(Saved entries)
-.-.-

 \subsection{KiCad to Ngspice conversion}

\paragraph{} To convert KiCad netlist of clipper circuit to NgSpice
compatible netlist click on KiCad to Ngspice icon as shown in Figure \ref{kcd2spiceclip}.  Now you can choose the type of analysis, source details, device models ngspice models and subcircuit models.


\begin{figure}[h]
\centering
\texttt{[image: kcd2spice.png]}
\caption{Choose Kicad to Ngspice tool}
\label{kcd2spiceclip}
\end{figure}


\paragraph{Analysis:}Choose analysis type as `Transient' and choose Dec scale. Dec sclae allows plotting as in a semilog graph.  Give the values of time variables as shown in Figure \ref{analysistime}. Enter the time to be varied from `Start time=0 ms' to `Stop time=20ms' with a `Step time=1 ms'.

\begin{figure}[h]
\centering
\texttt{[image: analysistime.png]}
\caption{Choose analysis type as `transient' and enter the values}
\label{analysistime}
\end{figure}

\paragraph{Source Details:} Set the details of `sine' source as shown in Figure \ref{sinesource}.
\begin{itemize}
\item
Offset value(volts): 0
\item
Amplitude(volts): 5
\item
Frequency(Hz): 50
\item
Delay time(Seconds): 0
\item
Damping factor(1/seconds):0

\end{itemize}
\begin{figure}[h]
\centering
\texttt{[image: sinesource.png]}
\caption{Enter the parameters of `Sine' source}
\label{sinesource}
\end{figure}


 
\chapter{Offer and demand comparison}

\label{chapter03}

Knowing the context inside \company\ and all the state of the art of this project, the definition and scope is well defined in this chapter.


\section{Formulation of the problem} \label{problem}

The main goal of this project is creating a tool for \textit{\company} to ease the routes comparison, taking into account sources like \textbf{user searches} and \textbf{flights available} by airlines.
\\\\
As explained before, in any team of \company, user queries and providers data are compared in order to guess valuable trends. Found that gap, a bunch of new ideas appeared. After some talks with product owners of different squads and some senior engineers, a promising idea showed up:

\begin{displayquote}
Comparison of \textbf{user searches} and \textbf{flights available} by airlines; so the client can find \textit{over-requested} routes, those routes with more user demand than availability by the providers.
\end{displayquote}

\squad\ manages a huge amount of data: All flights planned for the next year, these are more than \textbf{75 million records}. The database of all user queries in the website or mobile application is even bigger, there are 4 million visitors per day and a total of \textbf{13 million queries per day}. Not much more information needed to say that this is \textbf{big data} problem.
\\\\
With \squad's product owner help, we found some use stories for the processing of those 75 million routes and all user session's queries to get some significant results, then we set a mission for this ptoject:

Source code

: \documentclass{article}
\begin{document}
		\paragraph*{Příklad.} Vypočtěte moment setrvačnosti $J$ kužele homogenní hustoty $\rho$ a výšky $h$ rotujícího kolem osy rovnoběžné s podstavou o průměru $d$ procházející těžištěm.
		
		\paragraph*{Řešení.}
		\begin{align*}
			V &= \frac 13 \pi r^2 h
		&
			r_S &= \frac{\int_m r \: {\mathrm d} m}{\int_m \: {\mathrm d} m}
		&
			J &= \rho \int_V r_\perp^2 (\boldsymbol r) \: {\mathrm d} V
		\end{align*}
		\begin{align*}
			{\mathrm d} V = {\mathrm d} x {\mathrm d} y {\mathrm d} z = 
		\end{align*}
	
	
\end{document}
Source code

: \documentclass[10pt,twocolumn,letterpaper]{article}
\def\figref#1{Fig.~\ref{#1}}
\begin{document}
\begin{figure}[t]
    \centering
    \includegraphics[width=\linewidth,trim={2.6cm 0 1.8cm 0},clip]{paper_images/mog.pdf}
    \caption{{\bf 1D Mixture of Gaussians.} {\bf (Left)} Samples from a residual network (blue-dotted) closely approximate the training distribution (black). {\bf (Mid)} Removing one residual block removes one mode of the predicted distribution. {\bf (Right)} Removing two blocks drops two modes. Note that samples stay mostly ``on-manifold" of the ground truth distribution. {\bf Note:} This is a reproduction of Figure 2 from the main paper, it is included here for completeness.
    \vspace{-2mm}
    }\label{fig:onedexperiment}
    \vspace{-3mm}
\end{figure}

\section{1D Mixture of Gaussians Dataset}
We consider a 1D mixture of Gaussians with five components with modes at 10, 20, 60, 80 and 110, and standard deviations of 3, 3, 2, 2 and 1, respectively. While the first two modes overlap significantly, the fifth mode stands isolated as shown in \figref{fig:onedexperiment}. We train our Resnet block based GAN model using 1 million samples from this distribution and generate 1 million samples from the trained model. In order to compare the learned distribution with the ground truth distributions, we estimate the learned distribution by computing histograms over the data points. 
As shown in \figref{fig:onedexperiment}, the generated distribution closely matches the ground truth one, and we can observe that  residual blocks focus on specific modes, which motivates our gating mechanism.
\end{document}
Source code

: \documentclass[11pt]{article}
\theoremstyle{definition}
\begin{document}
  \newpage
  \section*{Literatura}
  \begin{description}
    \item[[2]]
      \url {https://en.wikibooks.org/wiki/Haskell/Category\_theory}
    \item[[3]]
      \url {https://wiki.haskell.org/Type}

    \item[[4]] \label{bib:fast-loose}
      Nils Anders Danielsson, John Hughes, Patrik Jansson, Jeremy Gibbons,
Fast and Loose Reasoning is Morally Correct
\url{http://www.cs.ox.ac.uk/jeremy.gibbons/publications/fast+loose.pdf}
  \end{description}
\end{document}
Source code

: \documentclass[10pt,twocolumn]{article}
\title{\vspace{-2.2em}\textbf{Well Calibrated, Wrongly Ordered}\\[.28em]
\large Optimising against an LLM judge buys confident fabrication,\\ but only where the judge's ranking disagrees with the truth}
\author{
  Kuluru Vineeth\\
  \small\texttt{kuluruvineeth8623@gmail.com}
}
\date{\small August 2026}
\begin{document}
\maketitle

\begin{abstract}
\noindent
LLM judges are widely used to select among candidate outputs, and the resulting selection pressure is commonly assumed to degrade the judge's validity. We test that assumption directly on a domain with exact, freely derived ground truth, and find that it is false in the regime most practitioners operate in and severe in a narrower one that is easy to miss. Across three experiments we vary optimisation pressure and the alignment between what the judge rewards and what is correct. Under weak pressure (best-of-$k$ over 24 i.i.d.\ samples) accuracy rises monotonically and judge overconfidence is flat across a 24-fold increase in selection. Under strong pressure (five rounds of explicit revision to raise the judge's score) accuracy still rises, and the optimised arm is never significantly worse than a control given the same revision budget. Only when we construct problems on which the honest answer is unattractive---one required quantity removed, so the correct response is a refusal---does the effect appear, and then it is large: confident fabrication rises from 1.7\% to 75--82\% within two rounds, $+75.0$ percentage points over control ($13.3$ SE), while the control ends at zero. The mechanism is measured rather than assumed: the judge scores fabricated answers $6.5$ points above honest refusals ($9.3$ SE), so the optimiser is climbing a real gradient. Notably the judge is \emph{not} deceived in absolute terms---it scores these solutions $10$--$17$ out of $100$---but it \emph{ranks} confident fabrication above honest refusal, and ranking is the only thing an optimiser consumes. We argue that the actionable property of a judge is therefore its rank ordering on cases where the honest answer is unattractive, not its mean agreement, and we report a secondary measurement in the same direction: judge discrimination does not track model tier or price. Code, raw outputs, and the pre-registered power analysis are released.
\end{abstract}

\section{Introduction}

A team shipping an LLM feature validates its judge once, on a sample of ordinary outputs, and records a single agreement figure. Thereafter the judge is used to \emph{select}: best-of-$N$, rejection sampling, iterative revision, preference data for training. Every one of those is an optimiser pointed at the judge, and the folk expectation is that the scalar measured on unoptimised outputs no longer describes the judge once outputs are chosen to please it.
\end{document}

-.-.-

Problem →
All entries are to be returned word for word.

Answer area →
 \subsection{KiCad to Ngspice conversion}

\paragraph{} To convert KiCad netlist of clipper circuit to NgSpice
compatible netlist click on KiCad to Ngspice icon as shown in Figure \ref{kcd2spiceclip}.  Now you can choose the type of analysis, source details, device models ngspice models and subcircuit models.


\begin{figure}[h]
\centering
\texttt{[image: kcd2spice.png]}
\caption{Choose Kicad to Ngspice tool}
\label{kcd2spiceclip}
\end{figure}


\paragraph{Analysis:}Choose analysis type as `Transient' and choose Dec scale. Dec sclae allows plotting as in a semilog graph.  Give the values of time variables as shown in Figure \ref{analysistime}. Enter the time to be varied from `Start time=0 ms' to `Stop time=20ms' with a `Step time=1 ms'.

\begin{figure}[h]
\centering
\texttt{[image: analysistime.png]}
\caption{Choose analysis type as `transient' and enter the values}
\label{analysistime}
\end{figure}

\paragraph{Source Details:} Set the details of `sine' source as shown in Figure \ref{sinesource}.
\begin{itemize}
\item
Offset value(volts): 0
\item
Amplitude(volts): 5
\item
Frequency(Hz): 50
\item
Delay time(Seconds): 0
\item
Damping factor(1/seconds):0

\end{itemize}
\begin{figure}[h]
\centering
\texttt{[image: sinesource.png]}
\caption{Enter the parameters of `Sine' source}
\label{sinesource}
\end{figure}


 
\chapter{Offer and demand comparison}

\label{chapter03}

Knowing the context inside \company\ and all the state of the art of this project, the definition and scope is well defined in this chapter.


\section{Formulation of the problem} \label{problem}

The main goal of this project is creating a tool for \textit{\company} to ease the routes comparison, taking into account sources like \textbf{user searches} and \textbf{flights available} by airlines.
\\\\
As explained before, in any team of \company, user queries and providers data are compared in order to guess valuable trends. Found that gap, a bunch of new ideas appeared. After some talks with product owners of different squads and some senior engineers, a promising idea showed up:

\begin{displayquote}
Comparison of \textbf{user searches} and \textbf{flights available} by airlines; so the client can find \textit{over-requested} routes, those routes with more user demand than availability by the providers.
\end{displayquote}

\squad\ manages a huge amount of data: All flights planned for the next year, these are more than \textbf{75 million records}. The database of all user queries in the website or mobile application is even bigger, there are 4 million visitors per day and a total of \textbf{13 million queries per day}. Not much more information needed to say that this is \textbf{big data} problem.
\\\\
With \squad's product owner help, we found some use stories for the processing of those 75 million routes and all user session's queries to get some significant results, then we set a mission for this ptoject:

Source code

: \documentclass{article}
\begin{document}
		\paragraph*{Příklad.} Vypočtěte moment setrvačnosti $J$ kužele homogenní hustoty $\rho$ a výšky $h$ rotujícího kolem osy rovnoběžné s podstavou o průměru $d$ procházející těžištěm.
		
		\paragraph*{Řešení.}
		\begin{align*}
			V &= \frac 13 \pi r^2 h
		&
			r_S &= \frac{\int_m r \: {\mathrm d} m}{\int_m \: {\mathrm d} m}
		&
			J &= \rho \int_V r_\perp^2 (\boldsymbol r) \: {\mathrm d} V
		\end{align*}
		\begin{align*}
			{\mathrm d} V = {\mathrm d} x {\mathrm d} y {\mathrm d} z = 
		\end{align*}
	
	
\end{document}
Source code

: \documentclass[10pt,twocolumn,letterpaper]{article}
\def\figref#1{Fig.~\ref{#1}}
\begin{document}
\begin{figure}[t]
    \centering
    \includegraphics[width=\linewidth,trim={2.6cm 0 1.8cm 0},clip]{paper_images/mog.pdf}
    \caption{{\bf 1D Mixture of Gaussians.} {\bf (Left)} Samples from a residual network (blue-dotted) closely approximate the training distribution (black). {\bf (Mid)} Removing one residual block removes one mode of the predicted distribution. {\bf (Right)} Removing two blocks drops two modes. Note that samples stay mostly ``on-manifold" of the ground truth distribution. {\bf Note:} This is a reproduction of Figure 2 from the main paper, it is included here for completeness.
    \vspace{-2mm}
    }\label{fig:onedexperiment}
    \vspace{-3mm}
\end{figure}

\section{1D Mixture of Gaussians Dataset}
We consider a 1D mixture of Gaussians with five components with modes at 10, 20, 60, 80 and 110, and standard deviations of 3, 3, 2, 2 and 1, respectively. While the first two modes overlap significantly, the fifth mode stands isolated as shown in \figref{fig:onedexperiment}. We train our Resnet block based GAN model using 1 million samples from this distribution and generate 1 million samples from the trained model. In order to compare the learned distribution with the ground truth distributions, we estimate the learned distribution by computing histograms over the data points. 
As shown in \figref{fig:onedexperiment}, the generated distribution closely matches the ground truth one, and we can observe that  residual blocks focus on specific modes, which motivates our gating mechanism.
\end{document}
Source code

: \documentclass[11pt]{article}
\theoremstyle{definition}
\begin{document}
  \newpage
  \section*{Literatura}
  \begin{description}
    \item[[2]]
      \url {https://en.wikibooks.org/wiki/Haskell/Category\_theory}
    \item[[3]]
      \url {https://wiki.haskell.org/Type}

    \item[[4]] \label{bib:fast-loose}
      Nils Anders Danielsson, John Hughes, Patrik Jansson, Jeremy Gibbons,
Fast and Loose Reasoning is Morally Correct
\url{http://www.cs.ox.ac.uk/jeremy.gibbons/publications/fast+loose.pdf}
  \end{description}
\end{document}
Source code

: \documentclass[10pt,twocolumn]{article}
\title{\vspace{-2.2em}\textbf{Well Calibrated, Wrongly Ordered}\\[.28em]
\large Optimising against an LLM judge buys confident fabrication,\\ but only where the judge's ranking disagrees with the truth}
\author{
  Kuluru Vineeth\\
  \small\texttt{kuluruvineeth8623@gmail.com}
}
\date{\small August 2026}
\begin{document}
\maketitle

\begin{abstract}
\noindent
LLM judges are widely used to select among candidate outputs, and the resulting selection pressure is commonly assumed to degrade the judge's validity. We test that assumption directly on a domain with exact, freely derived ground truth, and find that it is false in the regime most practitioners operate in and severe in a narrower one that is easy to miss. Across three experiments we vary optimisation pressure and the alignment between what the judge rewards and what is correct. Under weak pressure (best-of-$k$ over 24 i.i.d.\ samples) accuracy rises monotonically and judge overconfidence is flat across a 24-fold increase in selection. Under strong pressure (five rounds of explicit revision to raise the judge's score) accuracy still rises, and the optimised arm is never significantly worse than a control given the same revision budget. Only when we construct problems on which the honest answer is unattractive---one required quantity removed, so the correct response is a refusal---does the effect appear, and then it is large: confident fabrication rises from 1.7\% to 75--82\% within two rounds, $+75.0$ percentage points over control ($13.3$ SE), while the control ends at zero. The mechanism is measured rather than assumed: the judge scores fabricated answers $6.5$ points above honest refusals ($9.3$ SE), so the optimiser is climbing a real gradient. Notably the judge is \emph{not} deceived in absolute terms---it scores these solutions $10$--$17$ out of $100$---but it \emph{ranks} confident fabrication above honest refusal, and ranking is the only thing an optimiser consumes. We argue that the actionable property of a judge is therefore its rank ordering on cases where the honest answer is unattractive, not its mean agreement, and we report a secondary measurement in the same direction: judge discrimination does not track model tier or price. Code, raw outputs, and the pre-registered power analysis are released.
\end{abstract}

\section{Introduction}

A team shipping an LLM feature validates its judge once, on a sample of ordinary outputs, and records a single agreement figure. Thereafter the judge is used to \emph{select}: best-of-$N$, rejection sampling, iterative revision, preference data for training. Every one of those is an optimiser pointed at the judge, and the folk expectation is that the scalar measured on unoptimised outputs no longer describes the judge once outputs are chosen to please it.
\end{document}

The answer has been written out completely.